Over the years, the “war for talent” among firms has become increasingly fierce following the widespread idea that the number of talented leaders is scarce. This has contributed to a significant increase in the use of executive search firms to find and select the best candidates.
But remember – employees in search firms have biases too!
Highhouse, Scott. (2008). Stubborn Reliance on Intuition and Subjectivity in Employee Selection. Industrial and Organizational Psychology. 1. 333 – 342. 10.1111/j.1754-9434.2008.00058.x.
Brescoll, Victoria L. (2012): Who Takes the Floor and Why – Gender, Power, and Volubility in Organizations. I Administrative Science Quarterly, 56(4), 622-641. Link: http://journals.sagepub.com/doi/abs/10.1177/0001839212439994.
Peck, Jessica og Levashina, Julia. (2017). Impression Management and Interview and Job Performance Ratings: A Meta-Analysis of Research Design with Tactics in Mind.
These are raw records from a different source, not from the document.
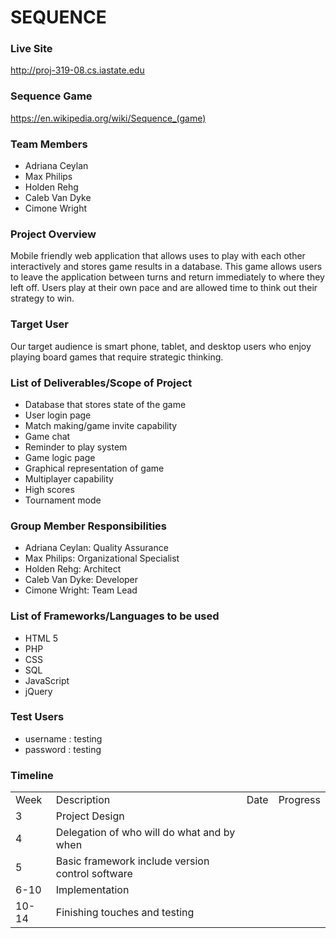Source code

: # SEQUENCE

### Live Site
http://proj-319-08.cs.iastate.edu

### Sequence Game
https://en.wikipedia.org/wiki/Sequence_(game)

### Team Members
- Adriana Ceylan
- Max Philips
- Holden Rehg
- Caleb Van Dyke
- Cimone Wright

### Project Overview
Mobile friendly web application that allows uses to play with each other interactively and stores game results in a database. This game allows users to leave the application between turns and return immediately to where they left off. Users play at their own pace and are allowed time to think out their strategy to win.

### Target User
Our target audience is smart phone, tablet, and desktop users who enjoy playing board games that require strategic thinking.

### List of Deliverables/Scope of Project
- Database that stores state of the game 
- User login page
- Match making/game invite capability 
- Game chat
- Reminder to play system
- Game logic page
- Graphical representation of game
- Multiplayer capability 
- High scores
- Tournament mode 

### Group Member Responsibilities
- Adriana Ceylan: Quality Assurance
- Max Philips: Organizational Specialist
- Holden Rehg: Architect
- Caleb Van Dyke: Developer
- Cimone Wright: Team Lead

### List of Frameworks/Languages to be used
- HTML 5
- PHP
- CSS
- SQL
- JavaScript
- jQuery

### Test Users
- username : testing
- password : testing

### Timeline

<table>
	<tr>
		<td>Week</td><td>Description</td><td>Date</td><td>Progress</td>
	</tr>
	<tr>
		<td>3</td><td>Project Design</td><td></td><td></td>
	</tr>
	<tr>
		<td>4</td><td>Delegation of who will do what and by when</td><td></td><td></td>
	</tr>
	<tr>
		<td>5</td><td>Basic framework include version control software</td><td></td><td></td>
	</tr>
	<tr>
		<td>6-10</td><td>Implementation</td><td></td><td></td>
	</tr>
	<tr>
		<td>10-14</td><td>Finishing touches and testing</td><td></td><td></td>
	</tr>
</table>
Frontiers in Psychology. 8. 10.3389/fpsyg.2017.00201.
Vivian Chen, Chun-Hsi et al. “The Antecedent and Consequence of Personorganization Fit: Ingratiation, Similarity, Hiring Recommendations and Job Offer.” Labor: Personnel Economics (2008).
Wagstaff, M. Fernanda og Posthuma, Richard og Colella, Adrienne. (2010). Fit perceptions in the employment interview: The role of similarity, liking, and expectations. Journal of Occupational and Organizational Psychology. 81. 173 – 189. 10.1348/096317907X238708.
2012, Dr. Corinne Moss-Racusin, 2015, Hans and Hanna – Gaustad & Raknes, 2015, 2018, Martin and Maria – Louise Sloth i DK.